:: Problem details ::
Where a line below includes the word "polynomials", copy that line.

:: Data ::

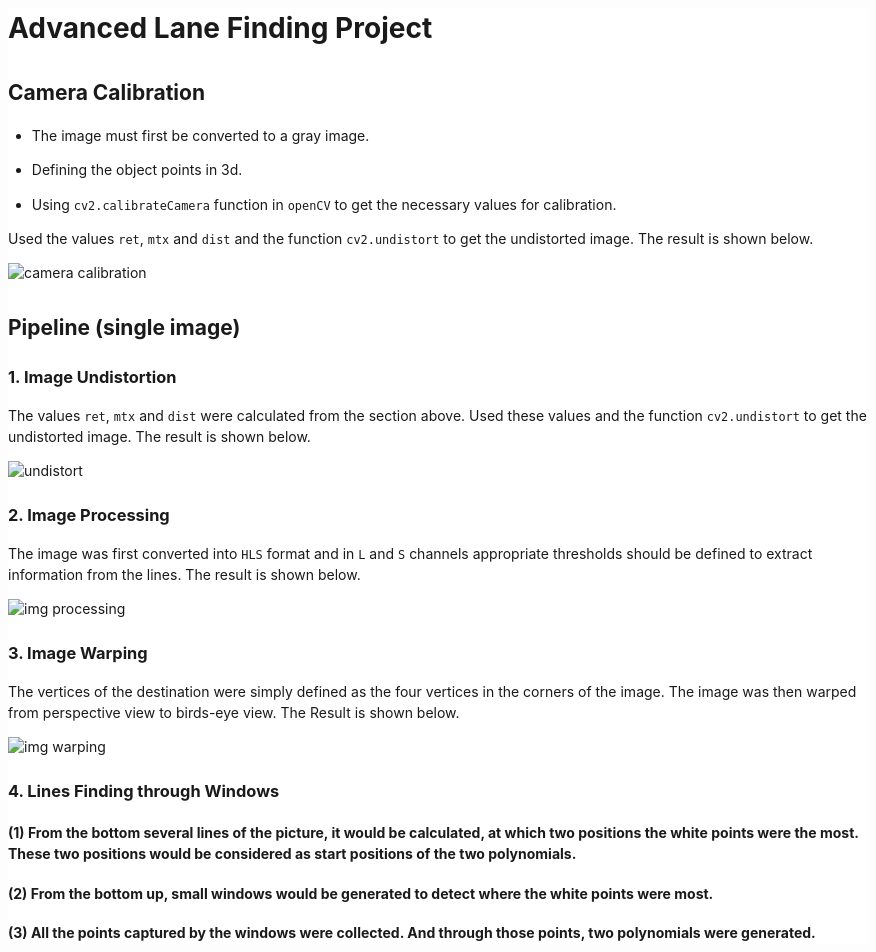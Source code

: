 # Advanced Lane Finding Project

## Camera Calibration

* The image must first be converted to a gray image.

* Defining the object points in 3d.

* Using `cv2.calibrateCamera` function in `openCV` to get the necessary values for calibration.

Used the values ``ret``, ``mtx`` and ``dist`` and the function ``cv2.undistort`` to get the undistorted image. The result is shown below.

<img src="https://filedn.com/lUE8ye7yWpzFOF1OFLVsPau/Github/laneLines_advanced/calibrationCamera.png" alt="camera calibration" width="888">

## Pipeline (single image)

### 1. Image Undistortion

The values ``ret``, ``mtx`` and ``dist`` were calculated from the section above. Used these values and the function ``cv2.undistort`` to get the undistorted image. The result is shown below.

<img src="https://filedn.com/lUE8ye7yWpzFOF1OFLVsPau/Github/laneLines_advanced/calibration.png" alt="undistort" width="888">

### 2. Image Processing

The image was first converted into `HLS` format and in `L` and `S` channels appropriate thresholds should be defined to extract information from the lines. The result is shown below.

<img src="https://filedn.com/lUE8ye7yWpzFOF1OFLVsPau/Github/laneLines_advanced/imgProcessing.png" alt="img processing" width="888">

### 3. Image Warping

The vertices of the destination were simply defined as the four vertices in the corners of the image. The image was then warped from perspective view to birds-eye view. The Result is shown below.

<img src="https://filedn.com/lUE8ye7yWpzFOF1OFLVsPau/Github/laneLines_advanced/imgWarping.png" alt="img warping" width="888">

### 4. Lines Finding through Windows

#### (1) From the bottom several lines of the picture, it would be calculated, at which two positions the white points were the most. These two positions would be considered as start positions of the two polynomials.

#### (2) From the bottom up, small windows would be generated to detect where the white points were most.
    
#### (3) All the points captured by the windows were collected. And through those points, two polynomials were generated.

:::
:: Data ::

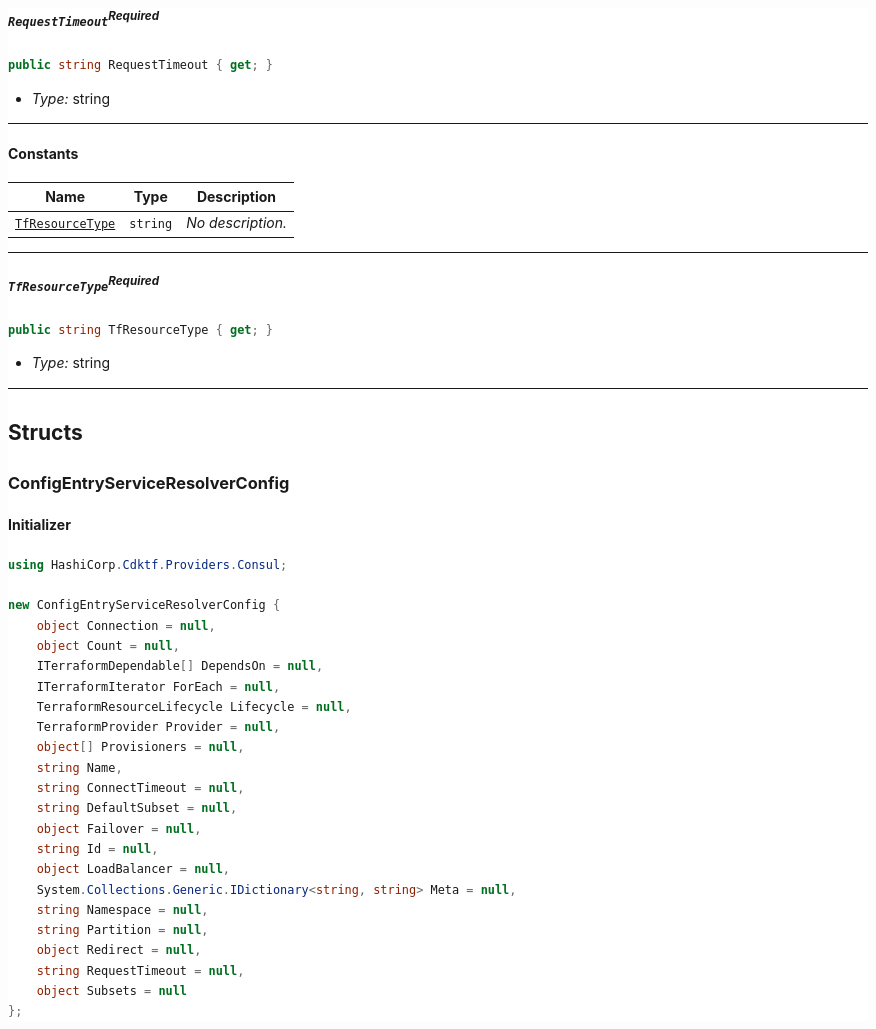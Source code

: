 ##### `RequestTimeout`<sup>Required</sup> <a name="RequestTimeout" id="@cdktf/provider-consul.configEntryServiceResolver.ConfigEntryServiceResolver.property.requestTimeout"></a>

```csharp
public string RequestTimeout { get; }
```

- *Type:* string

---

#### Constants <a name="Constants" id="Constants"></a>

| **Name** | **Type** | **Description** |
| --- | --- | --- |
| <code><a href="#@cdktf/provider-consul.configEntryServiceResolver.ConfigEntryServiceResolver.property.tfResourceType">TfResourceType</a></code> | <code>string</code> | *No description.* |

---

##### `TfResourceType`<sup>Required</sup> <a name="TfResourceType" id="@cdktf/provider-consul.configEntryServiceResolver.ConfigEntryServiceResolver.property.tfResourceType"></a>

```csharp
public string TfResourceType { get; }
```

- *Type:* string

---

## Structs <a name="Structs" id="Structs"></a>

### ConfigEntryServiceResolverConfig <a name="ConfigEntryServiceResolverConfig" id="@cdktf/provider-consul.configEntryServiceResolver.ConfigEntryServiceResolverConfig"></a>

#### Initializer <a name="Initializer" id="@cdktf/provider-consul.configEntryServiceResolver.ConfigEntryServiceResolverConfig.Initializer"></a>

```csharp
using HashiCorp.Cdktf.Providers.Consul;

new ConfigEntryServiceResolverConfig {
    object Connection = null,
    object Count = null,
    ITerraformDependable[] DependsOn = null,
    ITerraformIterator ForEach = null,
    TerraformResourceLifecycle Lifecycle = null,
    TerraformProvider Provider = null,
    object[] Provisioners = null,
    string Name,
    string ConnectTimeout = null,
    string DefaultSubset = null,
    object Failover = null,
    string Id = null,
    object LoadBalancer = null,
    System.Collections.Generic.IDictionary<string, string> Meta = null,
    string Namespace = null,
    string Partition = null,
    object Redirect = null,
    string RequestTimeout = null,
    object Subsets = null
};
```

:::

:: Answer space ::
#### (1) From the bottom several lines of the picture, it would be calculated, at which two positions the white points were the most. These two positions would be considered as start positions of the two polynomials.
#### (3) All the points captured by the windows were collected. And through those points, two polynomials were generated.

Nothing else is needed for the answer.